Words: Tony Clayton-Lea | Photography: Tara Thomas
2pm: JOSHUA BURNSIDE, AN DISEART
Much as we like to think we have mastered the art of bilocation, the truth is that we had to leave Joshua Burnside’s gig slightly early in order to squeeze ourselves into Nellie Fred’s for Other Creatures (see below). Nonetheless, the winner of the Northern Ireland Music Prize 2017 for his debut, Ephrata, is as forward thinking a folk singer-songwriter as we have seen in many in a year. With songs selected from Ephrata, Burnside breezily manages to create elusive atmospheres that snag the attention even in the quietest of moments. Songs such as Blood Drive and 26th Street offer more weight than the usual acoustic pop/folk trimmings (think more Conor Oberst than Ed Sheeran), but after 15 minutes we gotta hop, skip and jump across the road. Other Voices equals Other Creatures…
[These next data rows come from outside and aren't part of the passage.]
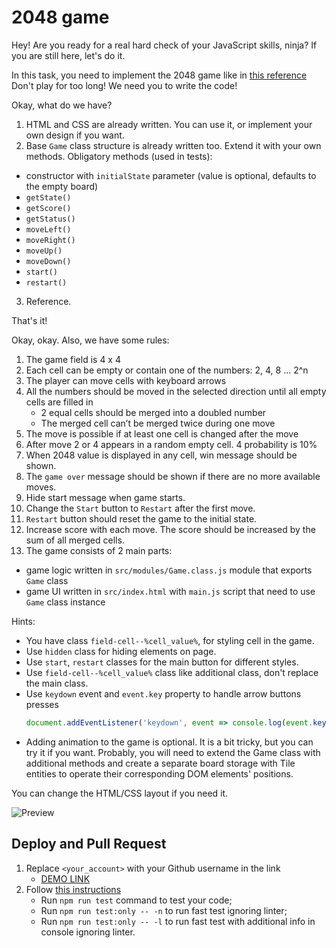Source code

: # 2048 game

Hey! Are you ready for a real hard check of your JavaScript skills, ninja?
If you are still here, let's do it.

In this task, you need to implement the 2048 game like in [this reference](https://play2048.co/)
Don't play for too long! We need you to write the code!

Okay, what do we have?
1) HTML and CSS are already written. You can use it, or implement your own design if you want.
2) Base `Game` class structure is already written too. Extend it with your own methods. Obligatory methods (used in tests):
  - constructor with `initialState` parameter (value is optional, defaults to the empty board)
  - `getState()`
  - `getScore()`
  - `getStatus()`
  - `moveLeft()`
  - `moveRight()`
  - `moveUp()`
  - `moveDown()`
  - `start()`
  - `restart()`

3) Reference.

That's it!

Okay, okay. Also, we have some rules:
1) The game field is 4 x 4
2) Each cell can be empty or contain one of the numbers: 2, 4, 8 ... 2^n
3) The player can move cells with keyboard arrows
4) All the numbers should be moved in the selected direction until all empty cells are filled in
   - 2 equal cells should be merged into a doubled number
   - The merged cell can’t be merged twice during one move
5) The move is possible if at least one cell is changed after the move
6) After move 2 or 4 appears in a random empty cell. 4 probability is 10%
7) When 2048 value is displayed in any cell, win message should be shown.
8) The `game over` message should be shown if there are no more available moves.
9) Hide start message when game starts.
10) Change the `Start` button to `Restart` after the first move.
11) `Restart` button should reset the game to the initial state.
12) Increase score with each move. The score should be increased by the sum of all merged cells.
13) The game consists of 2 main parts:
  - game logic written in `src/modules/Game.class.js` module that exports `Game` class
  - game UI written in `src/index.html` with `main.js` script that need to use `Game` class instance

Hints:
- You have class `field-cell--%cell_value%`, for styling cell in the game.
- Use `hidden` class for hiding elements on page.
- Use `start`, `restart` classes for the main button for different styles.
- Use `field-cell--%cell_value%` class like additional class, don't replace the main class.
- Use `keydown` event and `event.key` property to handle arrow buttons presses
    ```js
    document.addEventListener('keydown', event => console.log(event.key));
    ```
- Adding animation to the game is optional. It is a bit tricky, but you can try it if you want. Probably, you will need to extend the Game class with additional methods and create a separate board storage with Tile entities to operate their corresponding DOM elements' positions.

You can change the HTML/CSS layout if you need it.

![Preview](./src/images/reference.png)

## Deploy and Pull Request

1. Replace `<your_account>` with your Github username in the link
    - [DEMO LINK](https://k-shestakov.github.io/js_2048_game/)
2. Follow [this instructions](https://mate-academy.github.io/layout_task-guideline/)
    - Run `npm run test` command to test your code;
    - Run `npm run test:only -- -n` to run fast test ignoring linter;
    - Run `npm run test:only -- -l` to run fast test with additional info in console ignoring linter.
2pm: OTHER CREATURES, NELLIE FRED’S
Dublin’s Other Creatures are no strangers to Dingle, having played the IMRO Other Room three years ago. It seems the band is no stranger to creative development, either, as in their short, sparky set they successfully forged big songs out of small but crucial constituent elements. Mostly, the material is littered with textbook examples of how best to negotiate melodies that continue to ring in your head for days after you have heard them. This is a nimble trick that might seem easy, but which far too many musicians fail to fully achieve. Simply put, like a scarf with instant-stick glue on it, the innate musicality of Other Creatures wraps itself around your head and refuses to unravel. Tracks such as Luxembourg and Lady Boy involve a slow build-up that leads to a climax and a shudder, all the while never losing sight of the primary aim of any good song (or band): grab the attention and supply more of the same.
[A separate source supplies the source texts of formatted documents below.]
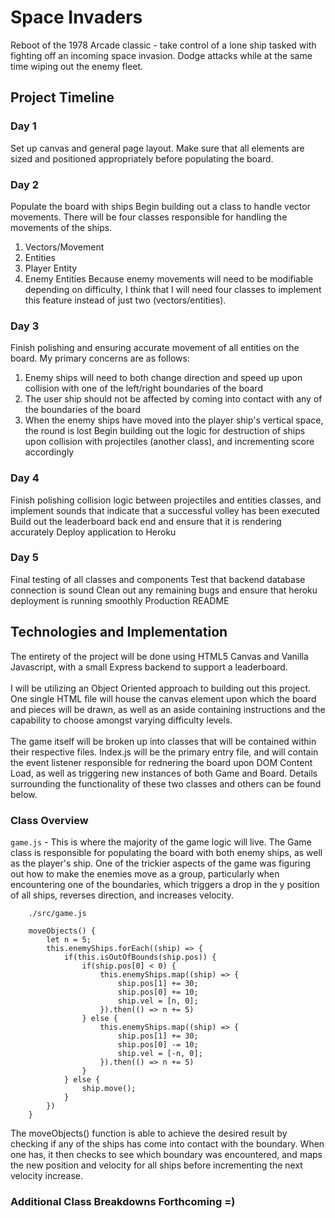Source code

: # Space Invaders
Reboot of the 1978 Arcade classic - take control of a lone ship tasked with fighting off an incoming space invasion. Dodge attacks while at the same time wiping out the enemy fleet.

## Project Timeline

### Day 1
Set up canvas and general page layout. Make sure that all elements are sized and positioned appropriately before populating the board.

### Day 2
Populate the board with ships
Begin building out a class to handle vector movements. There will be four classes responsible for handling the movements of the ships.
1. Vectors/Movement
2. Entities
3. Player Entity
4. Enemy Entities
Because enemy movements will need to be modifiable depending on difficulty, I think that I will need four classes to implement this feature instead of just two (vectors/entities).

### Day 3
Finish polishing and ensuring accurate movement of all entities on the board. My primary concerns are as follows:
1. Enemy ships will need to both change direction and speed up upon collision with one of the left/right boundaries of the board
2. The user ship should not be affected by coming into contact with any of the boundaries of the board
3. When the enemy ships have moved into the player ship's vertical space, the round is lost
Begin building out the logic for destruction of ships upon collision with projectiles (another class), and incrementing score accordingly

### Day 4
Finish polishing collision logic between projectiles and entities classes, and implement sounds that indicate that a successful volley has been executed
Build out the leaderboard back end and ensure that it is rendering accurately
Deploy application to Heroku

### Day 5
Final testing of all classes and components
Test that backend database connection is sound
Clean out any remaining bugs and ensure that heroku deployment is running smoothly
Production README

## Technologies and Implementation
The entirety of the project will be done using HTML5 Canvas and Vanilla Javascript, with a small Express backend to support a leaderboard.
<br/><br/>
I will be utilizing an Object Oriented approach to building out this project. One single HTML file will house the canvas element upon which the board and pieces will be drawn, as well as an aside containing instructions and the capability to choose amongst varying difficulty levels.
<br/><br/>
The game itself will be broken up into classes that will be contained within their respective files. Index.js will be the primary entry file, and will contain the event listener responsible for rednering the board upon DOM Content Load, as well as triggering new instances of both Game and Board. Details surrounding the functionality of these two classes and others can be found below.
### Class Overview
```game.js``` - This is where the majority of the game logic will live. The Game class is responsible for populating the board with both enemy ships, as well as the player's ship. One of the trickier aspects of the game was figuring out how to make the enemies move as a group, particularly when encountering one of the boundaries, which triggers a drop in the y position of all ships, reverses direction, and increases velocity.

```
    ./src/game.js
    
    moveObjects() {
        let n = 5;
        this.enemyShips.forEach((ship) => {
            if(this.isOutOfBounds(ship.pos)) {
                if(ship.pos[0] < 0) {
                    this.enemyShips.map((ship) => {
                        ship.pos[1] += 30;
                        ship.pos[0] += 10;
                        ship.vel = [n, 0];
                    }).then(() => n += 5)
                } else {
                    this.enemyShips.map((ship) => {
                        ship.pos[1] += 30;
                        ship.pos[0] -= 10;
                        ship.vel = [-n, 0];
                    }).then(() => n += 5)
                }
            } else {
                ship.move();
            }
        })
    }
```
The moveObjects() function is able to achieve the desired result by checking if any of the ships has come into contact with the boundary. When one has, it then checks to see which boundary was encountered, and maps the new position and velocity for all ships before incrementing the next velocity increase.

### Additional Class Breakdowns Forthcoming =)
4.45pm: MANGO & MATHMAN, NELLIE FRED’S
Another completely stuffed venue moved en masse and in time to the flow and flood of rhymes from grime duo Karl Mangan and Adam Fogarty (formerly of Dublin hip-hop crew, The Animators). Topics about housing estates, emigration and proud nationalism were included in a set that was an expressive display of lyrical precision and pointedness. There is little doubt that hip-hop culture has progressively integrated itself into Irish society, but when you have able performers ripping through rhymes with as much swagger and authenticity as Mango & Mathman you know that a moment has not only landed but will be hanging around – and spreading its wings – for many years. Rough? Irrefutably. Ready? Indisputably. Riotous? Undeniably. Would we have it any other way? Don’t think so, do you?
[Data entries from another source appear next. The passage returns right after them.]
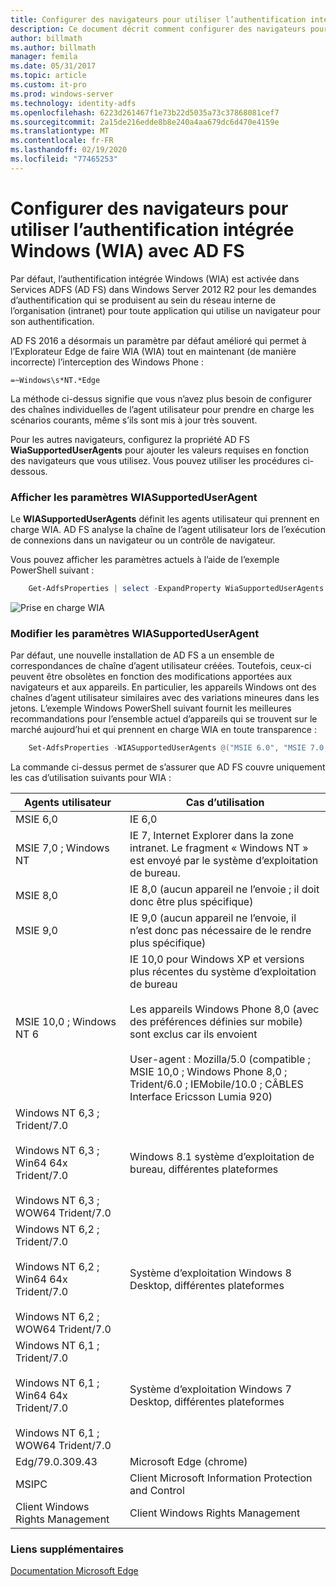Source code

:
 ```yaml
---
title: Configurer des navigateurs pour utiliser l’authentification intégrée Windows (WIA) avec AD FS
description: Ce document décrit comment configurer des navigateurs pour utiliser WIA avec AD FS
author: billmath
ms.author: billmath
manager: femila
ms.date: 05/31/2017
ms.topic: article
ms.custom: it-pro
ms.prod: windows-server
ms.technology: identity-adfs
ms.openlocfilehash: 6223d261467f1e73b22d5035a73c37868081cef7
ms.sourcegitcommit: 2a15de216edde8b8e240a4aa679dc6d470e4159e
ms.translationtype: MT
ms.contentlocale: fr-FR
ms.lasthandoff: 02/19/2020
ms.locfileid: "77465253"
---
```

# <a name="configure-browsers-to-use-windows-integrated-authentication-wia-with-ad-fs"></a>Configurer des navigateurs pour utiliser l’authentification intégrée Windows (WIA) avec AD FS

Par défaut, l’authentification intégrée Windows (WIA) est activée dans Services ADFS (AD FS) dans Windows Server 2012 R2 pour les demandes d’authentification qui se produisent au sein du réseau interne de l’organisation (intranet) pour toute application qui utilise un navigateur pour son authentification.

AD FS 2016 a désormais un paramètre par défaut amélioré qui permet à l’Explorateur Edge de faire WIA (WIA) tout en maintenant (de manière incorrecte) l’interception des Windows Phone :

    =~Windows\s*NT.*Edge

La méthode ci-dessus signifie que vous n’avez plus besoin de configurer des chaînes individuelles de l’agent utilisateur pour prendre en charge les scénarios courants, même s’ils sont mis à jour très souvent.

Pour les autres navigateurs, configurez la propriété AD FS **WiaSupportedUserAgents** pour ajouter les valeurs requises en fonction des navigateurs que vous utilisez.  Vous pouvez utiliser les procédures ci-dessous.



### <a name="view-wiasupporteduseragent-settings"></a>Afficher les paramètres WIASupportedUserAgent
Le **WIASupportedUserAgents** définit les agents utilisateur qui prennent en charge WIA. AD FS analyse la chaîne de l’agent utilisateur lors de l’exécution de connexions dans un navigateur ou un contrôle de navigateur.

Vous pouvez afficher les paramètres actuels à l’aide de l’exemple PowerShell suivant :

```powershell
    Get-AdfsProperties | select -ExpandProperty WiaSupportedUserAgents
```

![Prise en charge WIA](../operations/media/Configure-AD-FS-Browser-WIA/wiasupport.png)

### <a name="change-wiasupporteduseragent-settings"></a>Modifier les paramètres WIASupportedUserAgent
Par défaut, une nouvelle installation de AD FS a un ensemble de correspondances de chaîne d’agent utilisateur créées. Toutefois, ceux-ci peuvent être obsolètes en fonction des modifications apportées aux navigateurs et aux appareils. En particulier, les appareils Windows ont des chaînes d’agent utilisateur similaires avec des variations mineures dans les jetons. L’exemple Windows PowerShell suivant fournit les meilleures recommandations pour l’ensemble actuel d’appareils qui se trouvent sur le marché aujourd’hui et qui prennent en charge WIA en toute transparence :

```powershell
    Set-AdfsProperties -WIASupportedUserAgents @("MSIE 6.0", "MSIE 7.0; Windows NT", "MSIE 8.0", "MSIE 9.0", "MSIE 10.0; Windows NT 6", "Windows NT 6.3; Trident/7.0", "Windows NT 6.3; Win64; x64; Trident/7.0", "Windows NT 6.3; WOW64; Trident/7.0", "Windows NT 6.2; Trident/7.0", "Windows NT 6.2; Win64; x64; Trident/7.0", "Windows NT 6.2; WOW64; Trident/7.0", "Windows NT 6.1; Trident/7.0", "Windows NT 6.1; Win64; x64; Trident/7.0", "Windows NT 6.1; WOW64; Trident/7.0", "MSIPC", "Windows Rights Management Client")
```

La commande ci-dessus permet de s’assurer que AD FS couvre uniquement les cas d’utilisation suivants pour WIA :

Agents utilisateur|Cas d’utilisation|
-----|-----|
MSIE 6,0|IE 6,0|
MSIE 7,0 ; Windows NT|IE 7, Internet Explorer dans la zone intranet. Le fragment « Windows NT » est envoyé par le système d’exploitation de bureau.|
MSIE 8,0|IE 8,0 (aucun appareil ne l’envoie ; il doit donc être plus spécifique)|
MSIE 9,0|IE 9,0 (aucun appareil ne l’envoie, il n’est donc pas nécessaire de le rendre plus spécifique)|
MSIE 10,0 ; Windows NT 6|IE 10,0 pour Windows XP et versions plus récentes du système d’exploitation de bureau</br></br>Les appareils Windows Phone 8,0 (avec des préférences définies sur mobile) sont exclus car ils envoient</br></br>User-agent : Mozilla/5.0 (compatible ; MSIE 10,0 ; Windows Phone 8,0 ; Trident/6.0 ; IEMobile/10.0 ; CÂBLES Interface Ericsson Lumia 920)|
Windows NT 6,3 ; Trident/7.0</br></br>Windows NT 6,3 ; Win64 64x Trident/7.0</br></br>Windows NT 6,3 ; WOW64 Trident/7.0| Windows 8.1 système d’exploitation de bureau, différentes plateformes|
Windows NT 6,2 ; Trident/7.0</br></br>Windows NT 6,2 ; Win64 64x Trident/7.0</br></br>Windows NT 6,2 ; WOW64 Trident/7.0|Système d’exploitation Windows 8 Desktop, différentes plateformes|
Windows NT 6,1 ; Trident/7.0</br></br>Windows NT 6,1 ; Win64 64x Trident/7.0</br></br>Windows NT 6,1 ; WOW64 Trident/7.0|Système d’exploitation Windows 7 Desktop, différentes plateformes|
Edg/79.0.309.43 | Microsoft Edge (chrome) | 
MSIPC| Client Microsoft Information Protection and Control|
Client Windows Rights Management|Client Windows Rights Management|

### <a name="additional-links"></a>Liens supplémentaires

[Documentation Microsoft Edge](https://docs.microsoft.com/microsoft-edge/web-platform/user-agent-string)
11.30pm: TOUTS, AN CHONAIR BAR
There is a huge buzz about Touts, and not with out reason. Besides the music, being a punk band from Derry has significant connotations and context, but can Touts manage expectations as well as deliver on potential? After ten minutes we have the answer. “We are Touts. We are from Derry. This song is called Go Fuck Yourself.” From thereon in the gig develops a real sense of purpose. Short-sharp-shock tunes such as Bomb Scare, Saturday Night Scumbag and Sold Out are delivered with all the potency of an arrogant punk rock band on the rise. Touts have certainly listened to the right music - if Pillow Queens channel a Slits/Raincoats sensibility, then Touts are Dr Feelgood, Buzzcocks, White Riot-era Clash, The Jam and Stiff Little Fingers in one lean, insolent package – but there’s an identity about them that is unmistakably their own. From this year’s Music Trail to St James Church in 2018? I wouldn’t bet against it for a second.